Task item: Make an exact copy of the entries that come next.

#####

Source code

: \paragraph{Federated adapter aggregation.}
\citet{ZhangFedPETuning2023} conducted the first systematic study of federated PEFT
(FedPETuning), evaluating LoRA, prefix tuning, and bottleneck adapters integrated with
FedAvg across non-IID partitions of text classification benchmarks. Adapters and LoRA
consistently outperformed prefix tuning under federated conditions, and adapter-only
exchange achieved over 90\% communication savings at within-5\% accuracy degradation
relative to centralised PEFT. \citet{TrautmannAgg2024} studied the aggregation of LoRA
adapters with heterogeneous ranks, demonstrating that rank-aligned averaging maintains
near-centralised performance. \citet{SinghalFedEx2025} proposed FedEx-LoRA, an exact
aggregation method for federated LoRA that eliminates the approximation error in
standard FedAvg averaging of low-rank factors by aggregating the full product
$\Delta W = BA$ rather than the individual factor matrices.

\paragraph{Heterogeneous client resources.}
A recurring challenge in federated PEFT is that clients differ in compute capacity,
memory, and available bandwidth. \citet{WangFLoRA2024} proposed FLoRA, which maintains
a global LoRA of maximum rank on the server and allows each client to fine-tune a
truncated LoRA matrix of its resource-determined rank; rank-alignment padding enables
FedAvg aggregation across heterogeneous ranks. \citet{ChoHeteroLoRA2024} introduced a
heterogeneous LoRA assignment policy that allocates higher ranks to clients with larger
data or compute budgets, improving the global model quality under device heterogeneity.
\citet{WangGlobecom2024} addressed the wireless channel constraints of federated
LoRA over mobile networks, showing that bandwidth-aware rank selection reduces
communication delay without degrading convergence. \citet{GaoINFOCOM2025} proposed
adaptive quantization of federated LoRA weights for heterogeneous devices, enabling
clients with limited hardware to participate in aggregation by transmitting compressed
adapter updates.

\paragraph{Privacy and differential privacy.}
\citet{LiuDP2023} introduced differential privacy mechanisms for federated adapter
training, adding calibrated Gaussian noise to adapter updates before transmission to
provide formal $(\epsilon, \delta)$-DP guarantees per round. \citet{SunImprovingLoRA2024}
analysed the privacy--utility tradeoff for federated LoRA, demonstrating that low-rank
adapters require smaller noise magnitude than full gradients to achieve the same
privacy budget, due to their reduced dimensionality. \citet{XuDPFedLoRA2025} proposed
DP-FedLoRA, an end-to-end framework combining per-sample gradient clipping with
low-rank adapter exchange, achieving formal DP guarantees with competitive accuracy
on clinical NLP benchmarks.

#####

Completed exercise:
Source code

: \paragraph{Federated adapter aggregation.}
\citet{ZhangFedPETuning2023} conducted the first systematic study of federated PEFT
(FedPETuning), evaluating LoRA, prefix tuning, and bottleneck adapters integrated with
FedAvg across non-IID partitions of text classification benchmarks. Adapters and LoRA
consistently outperformed prefix tuning under federated conditions, and adapter-only
exchange achieved over 90\% communication savings at within-5\% accuracy degradation
relative to centralised PEFT. \citet{TrautmannAgg2024} studied the aggregation of LoRA
adapters with heterogeneous ranks, demonstrating that rank-aligned averaging maintains
near-centralised performance. \citet{SinghalFedEx2025} proposed FedEx-LoRA, an exact
aggregation method for federated LoRA that eliminates the approximation error in
standard FedAvg averaging of low-rank factors by aggregating the full product
$\Delta W = BA$ rather than the individual factor matrices.

\paragraph{Heterogeneous client resources.}
A recurring challenge in federated PEFT is that clients differ in compute capacity,
memory, and available bandwidth. \citet{WangFLoRA2024} proposed FLoRA, which maintains
a global LoRA of maximum rank on the server and allows each client to fine-tune a
truncated LoRA matrix of its resource-determined rank; rank-alignment padding enables
FedAvg aggregation across heterogeneous ranks. \citet{ChoHeteroLoRA2024} introduced a
heterogeneous LoRA assignment policy that allocates higher ranks to clients with larger
data or compute budgets, improving the global model quality under device heterogeneity.
\citet{WangGlobecom2024} addressed the wireless channel constraints of federated
LoRA over mobile networks, showing that bandwidth-aware rank selection reduces
communication delay without degrading convergence. \citet{GaoINFOCOM2025} proposed
adaptive quantization of federated LoRA weights for heterogeneous devices, enabling
clients with limited hardware to participate in aggregation by transmitting compressed
adapter updates.

\paragraph{Privacy and differential privacy.}
\citet{LiuDP2023} introduced differential privacy mechanisms for federated adapter
training, adding calibrated Gaussian noise to adapter updates before transmission to
provide formal $(\epsilon, \delta)$-DP guarantees per round. \citet{SunImprovingLoRA2024}
analysed the privacy--utility tradeoff for federated LoRA, demonstrating that low-rank
adapters require smaller noise magnitude than full gradients to achieve the same
privacy budget, due to their reduced dimensionality. \citet{XuDPFedLoRA2025} proposed
DP-FedLoRA, an end-to-end framework combining per-sample gradient clipping with
low-rank adapter exchange, achieving formal DP guarantees with competitive accuracy
on clinical NLP benchmarks.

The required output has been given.